### Problem description
Images should be omitted while the rest of the data is duplicated exactly.

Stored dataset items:
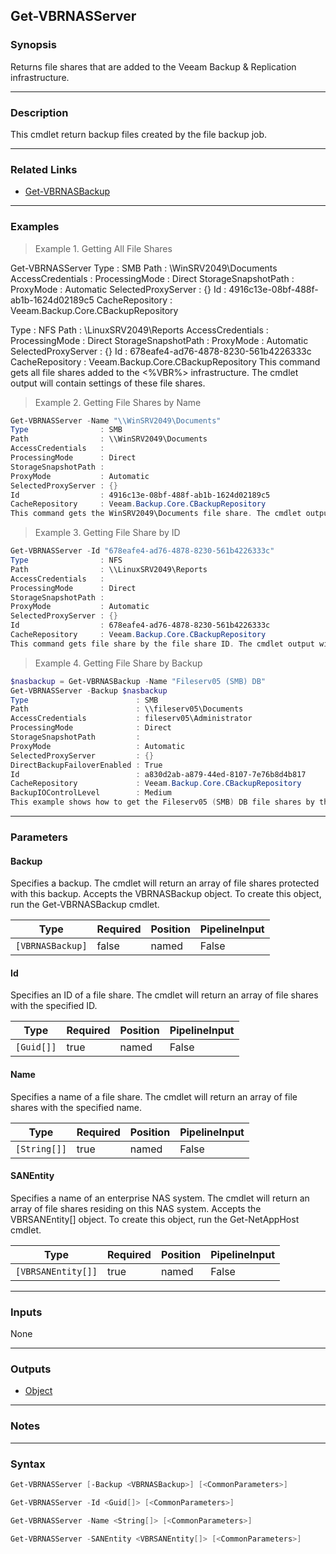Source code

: Get-VBRNASServer
----------------

### Synopsis
Returns file shares that are added to the Veeam Backup & Replication infrastructure.

---

### Description

This cmdlet return backup files created by the file backup job.

---

### Related Links
* [Get-VBRNASBackup](Get-VBRNASBackup)

---

### Examples
> Example 1. Getting All File Shares

Get-VBRNASServer
Type                : SMB
Path                : \\WinSRV2049\Documents
AccessCredentials   :
ProcessingMode      : Direct
StorageSnapshotPath :
ProxyMode           : Automatic
SelectedProxyServer : {}
Id                  : 4916c13e-08bf-488f-ab1b-1624d02189c5
CacheRepository     : Veeam.Backup.Core.CBackupRepository

Type                : NFS
Path                : \\LinuxSRV2049\Reports
AccessCredentials   :
ProcessingMode      : Direct
StorageSnapshotPath :
ProxyMode           : Automatic
SelectedProxyServer : {}
Id                  : 678eafe4-ad76-4878-8230-561b4226333c
CacheRepository     : Veeam.Backup.Core.CBackupRepository
This command gets all file shares added to the <%VBR%> infrastructure. The cmdlet output will contain settings of these file shares.
> Example 2. Getting File Shares by Name

```PowerShell
Get-VBRNASServer -Name "\\WinSRV2049\Documents"
Type                : SMB
Path                : \\WinSRV2049\Documents
AccessCredentials   :
ProcessingMode      : Direct
StorageSnapshotPath :
ProxyMode           : Automatic
SelectedProxyServer : {}
Id                  : 4916c13e-08bf-488f-ab1b-1624d02189c5
CacheRepository     : Veeam.Backup.Core.CBackupRepository
This command gets the WinSRV2049\Documents file share. The cmdlet output will contain settings of these file shares.
```
> Example 3. Getting File Share by ID

```PowerShell
Get-VBRNASServer -Id "678eafe4-ad76-4878-8230-561b4226333c"
Type                : NFS
Path                : \\LinuxSRV2049\Reports
AccessCredentials   :
ProcessingMode      : Direct
StorageSnapshotPath :
ProxyMode           : Automatic
SelectedProxyServer : {}
Id                  : 678eafe4-ad76-4878-8230-561b4226333c
CacheRepository     : Veeam.Backup.Core.CBackupRepository
This command gets file share by the file share ID. The cmdlet output will contain settings of these file shares.
```
> Example 4. Getting File Share by Backup

```PowerShell
$nasbackup = Get-VBRNASBackup -Name "Fileserv05 (SMB) DB"
Get-VBRNASServer -Backup $nasbackup
Type                        : SMB
Path                        : \\fileserv05\Documents
AccessCredentials           : fileserv05\Administrator
ProcessingMode              : Direct
StorageSnapshotPath         :
ProxyMode                   : Automatic
SelectedProxyServer         : {}
DirectBackupFailoverEnabled : True
Id                          : a830d2ab-a879-44ed-8107-7e76b8d4b817
CacheRepository             : Veeam.Backup.Core.CBackupRepository
BackupIOControlLevel        : Medium
This example shows how to get the Fileserv05 (SMB) DB file shares by the backup that protects them. The cmdlet output will contain settings of these file shares.
```

---

### Parameters
#### **Backup**
Specifies a backup. The cmdlet will return an array of file shares protected with this backup. Accepts the VBRNASBackup object. To create this object, run the Get-VBRNASBackup cmdlet.

|Type            |Required|Position|PipelineInput|
|----------------|--------|--------|-------------|
|`[VBRNASBackup]`|false   |named   |False        |

#### **Id**
Specifies an ID of a file share. The cmdlet will return an array of file shares with the specified ID.

|Type      |Required|Position|PipelineInput|
|----------|--------|--------|-------------|
|`[Guid[]]`|true    |named   |False        |

#### **Name**
Specifies a name of a file share. The cmdlet will return an array of file shares with the specified name.

|Type        |Required|Position|PipelineInput|
|------------|--------|--------|-------------|
|`[String[]]`|true    |named   |False        |

#### **SANEntity**
Specifies a name of an enterprise NAS system. The cmdlet will return an array of file shares residing on this NAS system. Accepts the VBRSANEntity[] object. To create this object, run the Get-NetAppHost cmdlet.

|Type              |Required|Position|PipelineInput|
|------------------|--------|--------|-------------|
|`[VBRSANEntity[]]`|true    |named   |False        |

---

### Inputs
None

---

### Outputs
* [Object](https://learn.microsoft.com/en-us/dotnet/api/System.Object)

---

### Notes

---

### Syntax
```PowerShell
Get-VBRNASServer [-Backup <VBRNASBackup>] [<CommonParameters>]
```
```PowerShell
Get-VBRNASServer -Id <Guid[]> [<CommonParameters>]
```
```PowerShell
Get-VBRNASServer -Name <String[]> [<CommonParameters>]
```
```PowerShell
Get-VBRNASServer -SANEntity <VBRSANEntity[]> [<CommonParameters>]
```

### Task solution
Source code

: Get-VBRNASServer
----------------

### Synopsis
Returns file shares that are added to the Veeam Backup & Replication infrastructure.

---

### Description

This cmdlet return backup files created by the file backup job.

---

### Related Links
* [Get-VBRNASBackup](Get-VBRNASBackup)

---

### Examples
> Example 1. Getting All File Shares

Get-VBRNASServer
Type                : SMB
Path                : \\WinSRV2049\Documents
AccessCredentials   :
ProcessingMode      : Direct
StorageSnapshotPath :
ProxyMode           : Automatic
SelectedProxyServer : {}
Id                  : 4916c13e-08bf-488f-ab1b-1624d02189c5
CacheRepository     : Veeam.Backup.Core.CBackupRepository

Type                : NFS
Path                : \\LinuxSRV2049\Reports
AccessCredentials   :
ProcessingMode      : Direct
StorageSnapshotPath :
ProxyMode           : Automatic
SelectedProxyServer : {}
Id                  : 678eafe4-ad76-4878-8230-561b4226333c
CacheRepository     : Veeam.Backup.Core.CBackupRepository
This command gets all file shares added to the <%VBR%> infrastructure. The cmdlet output will contain settings of these file shares.
> Example 2. Getting File Shares by Name

```PowerShell
Get-VBRNASServer -Name "\\WinSRV2049\Documents"
Type                : SMB
Path                : \\WinSRV2049\Documents
AccessCredentials   :
ProcessingMode      : Direct
StorageSnapshotPath :
ProxyMode           : Automatic
SelectedProxyServer : {}
Id                  : 4916c13e-08bf-488f-ab1b-1624d02189c5
CacheRepository     : Veeam.Backup.Core.CBackupRepository
This command gets the WinSRV2049\Documents file share. The cmdlet output will contain settings of these file shares.
```
> Example 3. Getting File Share by ID

```PowerShell
Get-VBRNASServer -Id "678eafe4-ad76-4878-8230-561b4226333c"
Type                : NFS
Path                : \\LinuxSRV2049\Reports
AccessCredentials   :
ProcessingMode      : Direct
StorageSnapshotPath :
ProxyMode           : Automatic
SelectedProxyServer : {}
Id                  : 678eafe4-ad76-4878-8230-561b4226333c
CacheRepository     : Veeam.Backup.Core.CBackupRepository
This command gets file share by the file share ID. The cmdlet output will contain settings of these file shares.
```
> Example 4. Getting File Share by Backup

```PowerShell
$nasbackup = Get-VBRNASBackup -Name "Fileserv05 (SMB) DB"
Get-VBRNASServer -Backup $nasbackup
Type                        : SMB
Path                        : \\fileserv05\Documents
AccessCredentials           : fileserv05\Administrator
ProcessingMode              : Direct
StorageSnapshotPath         :
ProxyMode                   : Automatic
SelectedProxyServer         : {}
DirectBackupFailoverEnabled : True
Id                          : a830d2ab-a879-44ed-8107-7e76b8d4b817
CacheRepository             : Veeam.Backup.Core.CBackupRepository
BackupIOControlLevel        : Medium
This example shows how to get the Fileserv05 (SMB) DB file shares by the backup that protects them. The cmdlet output will contain settings of these file shares.
```

---

### Parameters
#### **Backup**
Specifies a backup. The cmdlet will return an array of file shares protected with this backup. Accepts the VBRNASBackup object. To create this object, run the Get-VBRNASBackup cmdlet.

|Type            |Required|Position|PipelineInput|
|----------------|--------|--------|-------------|
|`[VBRNASBackup]`|false   |named   |False        |

#### **Id**
Specifies an ID of a file share. The cmdlet will return an array of file shares with the specified ID.

|Type      |Required|Position|PipelineInput|
|----------|--------|--------|-------------|
|`[Guid[]]`|true    |named   |False        |

#### **Name**
Specifies a name of a file share. The cmdlet will return an array of file shares with the specified name.

|Type        |Required|Position|PipelineInput|
|------------|--------|--------|-------------|
|`[String[]]`|true    |named   |False        |

#### **SANEntity**
Specifies a name of an enterprise NAS system. The cmdlet will return an array of file shares residing on this NAS system. Accepts the VBRSANEntity[] object. To create this object, run the Get-NetAppHost cmdlet.

|Type              |Required|Position|PipelineInput|
|------------------|--------|--------|-------------|
|`[VBRSANEntity[]]`|true    |named   |False        |

---

### Inputs
None

---

### Outputs
* [Object](https://learn.microsoft.com/en-us/dotnet/api/System.Object)

---

### Notes

---

### Syntax
```PowerShell
Get-VBRNASServer [-Backup <VBRNASBackup>] [<CommonParameters>]
```
```PowerShell
Get-VBRNASServer -Id <Guid[]> [<CommonParameters>]
```
```PowerShell
Get-VBRNASServer -Name <String[]> [<CommonParameters>]
```
```PowerShell
Get-VBRNASServer -SANEntity <VBRSANEntity[]> [<CommonParameters>]
```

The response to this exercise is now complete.